DIREKTORAT JENDERAL PERIKANAN TANGKAP

Kilas Berita  
Dirjen PT, Himbau Pelabuhan Perikanan Ikuti Sistem Informasi Kapal Perikanan Secara Real Time

Kendari (12/7) - Direktur Jenderal Perikanan Tangkap, M. Zulficar Mochtar melakukan kunjungan kerja di Kendari dalam rangka peninjauan ke TPI Higienis di Pelabuhan Perikanan Samudera (PPS) Kendari serta memberikan Kuliah Umum Kepada Mahasiswa Paskasarjana dan Program Doktor (S3) di Kampus Universitas Haluoleo Kendari.

 

Sebelum memberikan kuliah umum di Universitas Haluoleo Kendari, Zulficar melakukan Peninjauan TPI Higienis di PPS Kendari dan menyaksikan kegiatan bongkar hasil perikanan serta menyempatkan diri berdialog dengan nelayan.

 

Zulficar mengapresiasi PPS Kendari sebagai salah satu pelabuhan yang menerapkan sistem informasi kapal perikanan secara real time. “Saya harap dengan sistem informasi kapal perikanan secara real time, pelabuhan lain dapat mencontoh TPI Higienis yang ada di PPS Kendari, sehingga nantinya seluruh aktivitas yang ada di pelabuhan dapat dipantau baik oleh pihak pelabuhan maupun oleh nelayan,” terang Zulficar.

 

Sementara, dalam kesempatan yang sama, Kabid Operasional Pelabuhan dan Kesyahbandaran, Kurmawan, menjelaskan bahwa sistem informasi kapal tersebut mirip dengan sistem yang ada di Bandara. “Sistemnya itu hampir sama dengan sistem yang ada di Bandara, misalnya aktivitas kapal perikanan baik yang bongkar muat maupun berangkat dapat dipantau langsung oleh nelayan melalui papan informasi, selain itu harga ikan juga ter-update melalui sistem ini”, jelas Kurmawan.

 

Selain meninjau TPI Higienis, Zulficar juga melakukan kuliah umum di Universitas Haluoleo Kendari.
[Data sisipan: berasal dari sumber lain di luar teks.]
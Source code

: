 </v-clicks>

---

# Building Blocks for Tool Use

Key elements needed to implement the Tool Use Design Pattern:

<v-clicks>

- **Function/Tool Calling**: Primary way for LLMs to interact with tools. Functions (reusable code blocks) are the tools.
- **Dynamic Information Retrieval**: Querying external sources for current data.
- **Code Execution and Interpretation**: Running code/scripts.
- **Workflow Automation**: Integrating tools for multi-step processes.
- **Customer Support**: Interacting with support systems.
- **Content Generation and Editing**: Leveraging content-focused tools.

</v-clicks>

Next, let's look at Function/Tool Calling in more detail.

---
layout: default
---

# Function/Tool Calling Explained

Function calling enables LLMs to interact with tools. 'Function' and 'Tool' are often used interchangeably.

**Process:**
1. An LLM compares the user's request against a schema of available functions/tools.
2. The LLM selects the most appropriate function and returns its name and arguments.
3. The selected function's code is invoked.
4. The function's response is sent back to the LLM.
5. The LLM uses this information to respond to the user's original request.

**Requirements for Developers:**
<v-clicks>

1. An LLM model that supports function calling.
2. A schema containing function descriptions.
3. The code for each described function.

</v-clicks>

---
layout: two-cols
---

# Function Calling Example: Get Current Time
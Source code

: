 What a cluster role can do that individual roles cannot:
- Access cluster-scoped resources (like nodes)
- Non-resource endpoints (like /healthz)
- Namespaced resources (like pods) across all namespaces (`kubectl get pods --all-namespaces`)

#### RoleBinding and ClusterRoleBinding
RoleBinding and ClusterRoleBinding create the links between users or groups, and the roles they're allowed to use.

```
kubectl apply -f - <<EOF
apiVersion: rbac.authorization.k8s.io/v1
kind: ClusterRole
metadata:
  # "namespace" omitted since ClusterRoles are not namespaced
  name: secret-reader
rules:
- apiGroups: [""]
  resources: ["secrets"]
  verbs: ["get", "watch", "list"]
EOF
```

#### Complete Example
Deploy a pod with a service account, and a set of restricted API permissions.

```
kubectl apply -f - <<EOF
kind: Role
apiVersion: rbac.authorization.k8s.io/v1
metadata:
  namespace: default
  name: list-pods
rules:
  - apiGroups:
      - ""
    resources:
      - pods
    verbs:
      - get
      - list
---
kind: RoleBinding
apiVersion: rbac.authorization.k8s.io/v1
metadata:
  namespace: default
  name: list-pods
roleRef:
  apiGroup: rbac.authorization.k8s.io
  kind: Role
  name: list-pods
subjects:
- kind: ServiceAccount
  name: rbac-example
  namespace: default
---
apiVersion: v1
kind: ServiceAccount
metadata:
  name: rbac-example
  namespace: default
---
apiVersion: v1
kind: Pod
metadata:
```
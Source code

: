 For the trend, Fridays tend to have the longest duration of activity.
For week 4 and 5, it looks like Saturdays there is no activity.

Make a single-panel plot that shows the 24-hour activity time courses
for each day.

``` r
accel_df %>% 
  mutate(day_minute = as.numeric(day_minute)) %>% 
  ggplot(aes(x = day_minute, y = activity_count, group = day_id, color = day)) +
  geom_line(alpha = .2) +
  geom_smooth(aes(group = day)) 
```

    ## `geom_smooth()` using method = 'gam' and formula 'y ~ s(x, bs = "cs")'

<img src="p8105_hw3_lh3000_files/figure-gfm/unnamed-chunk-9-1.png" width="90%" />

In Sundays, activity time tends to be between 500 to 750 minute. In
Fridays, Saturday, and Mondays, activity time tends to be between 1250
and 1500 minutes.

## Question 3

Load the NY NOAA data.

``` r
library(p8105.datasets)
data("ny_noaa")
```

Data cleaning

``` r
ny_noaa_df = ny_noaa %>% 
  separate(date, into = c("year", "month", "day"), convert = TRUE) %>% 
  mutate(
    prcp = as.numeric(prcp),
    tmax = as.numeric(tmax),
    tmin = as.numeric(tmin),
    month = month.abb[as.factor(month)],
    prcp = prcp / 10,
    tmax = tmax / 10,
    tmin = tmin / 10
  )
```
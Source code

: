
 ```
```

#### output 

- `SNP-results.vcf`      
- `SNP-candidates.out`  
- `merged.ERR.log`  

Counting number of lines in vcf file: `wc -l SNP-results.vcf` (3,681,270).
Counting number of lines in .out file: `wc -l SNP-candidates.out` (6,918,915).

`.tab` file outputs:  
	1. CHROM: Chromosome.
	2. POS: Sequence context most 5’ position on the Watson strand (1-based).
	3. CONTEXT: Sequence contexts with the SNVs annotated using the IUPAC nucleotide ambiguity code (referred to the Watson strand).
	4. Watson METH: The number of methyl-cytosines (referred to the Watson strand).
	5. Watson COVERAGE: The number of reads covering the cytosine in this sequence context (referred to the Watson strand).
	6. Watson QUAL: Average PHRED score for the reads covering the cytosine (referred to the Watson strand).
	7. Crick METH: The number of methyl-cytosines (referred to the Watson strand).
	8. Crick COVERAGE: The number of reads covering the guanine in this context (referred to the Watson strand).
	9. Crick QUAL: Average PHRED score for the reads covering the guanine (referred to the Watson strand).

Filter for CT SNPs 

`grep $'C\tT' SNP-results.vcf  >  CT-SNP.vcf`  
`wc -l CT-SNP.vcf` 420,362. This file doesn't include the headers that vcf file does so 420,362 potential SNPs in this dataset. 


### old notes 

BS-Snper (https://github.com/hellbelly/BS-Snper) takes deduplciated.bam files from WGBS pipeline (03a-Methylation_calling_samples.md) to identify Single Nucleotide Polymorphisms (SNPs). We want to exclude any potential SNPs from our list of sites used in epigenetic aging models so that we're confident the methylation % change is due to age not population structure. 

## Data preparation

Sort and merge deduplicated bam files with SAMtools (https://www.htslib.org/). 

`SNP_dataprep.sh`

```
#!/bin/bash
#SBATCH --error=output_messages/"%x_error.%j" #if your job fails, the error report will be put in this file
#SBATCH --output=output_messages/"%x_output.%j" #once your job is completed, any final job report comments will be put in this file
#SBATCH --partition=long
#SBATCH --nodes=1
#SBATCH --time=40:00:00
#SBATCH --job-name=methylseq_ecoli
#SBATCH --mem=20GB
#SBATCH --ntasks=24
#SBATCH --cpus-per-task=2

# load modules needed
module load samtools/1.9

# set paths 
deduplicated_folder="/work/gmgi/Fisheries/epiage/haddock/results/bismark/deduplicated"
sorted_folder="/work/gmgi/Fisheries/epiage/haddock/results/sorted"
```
Dalam Pemaparannya, Zulficar menyampaikan bahwa Direktorat Jenderal Perikanan Tangkap berencana untuk mereformasi tata kelola usaha perikanan tangkap dengan cara: (1) memperbaiki sistem perbaikan kapal; (2) Penguatan Fungsi Kontrol Pelabuhan; (3) Perbaikan Sistem Pelaporan Hasil Tangkapan Ikan; (4) Perbaikan Sistem Perizinan Perikanan; (5) Perbaikan Sistem Pengawasan dan Pemantauan Kepatuhan Operasional; (6) Penguatan Penegakan Hukum yang Komprehensif dan Terintegrasi; (7) Perlindungan HAM untuk Menjamin Usaha Perikanan Tangkap yang Bertanggung Jawab; (8) Penelusuran dan Pengembalian, serta Optimalisasi Penerimaan Negara; (9) Penguatan Koordinasi Nasional dan Internasional dalam Pelaksanaan Responsible Fishing Practices yang pada akhirnya akan berujung pada Good Governance.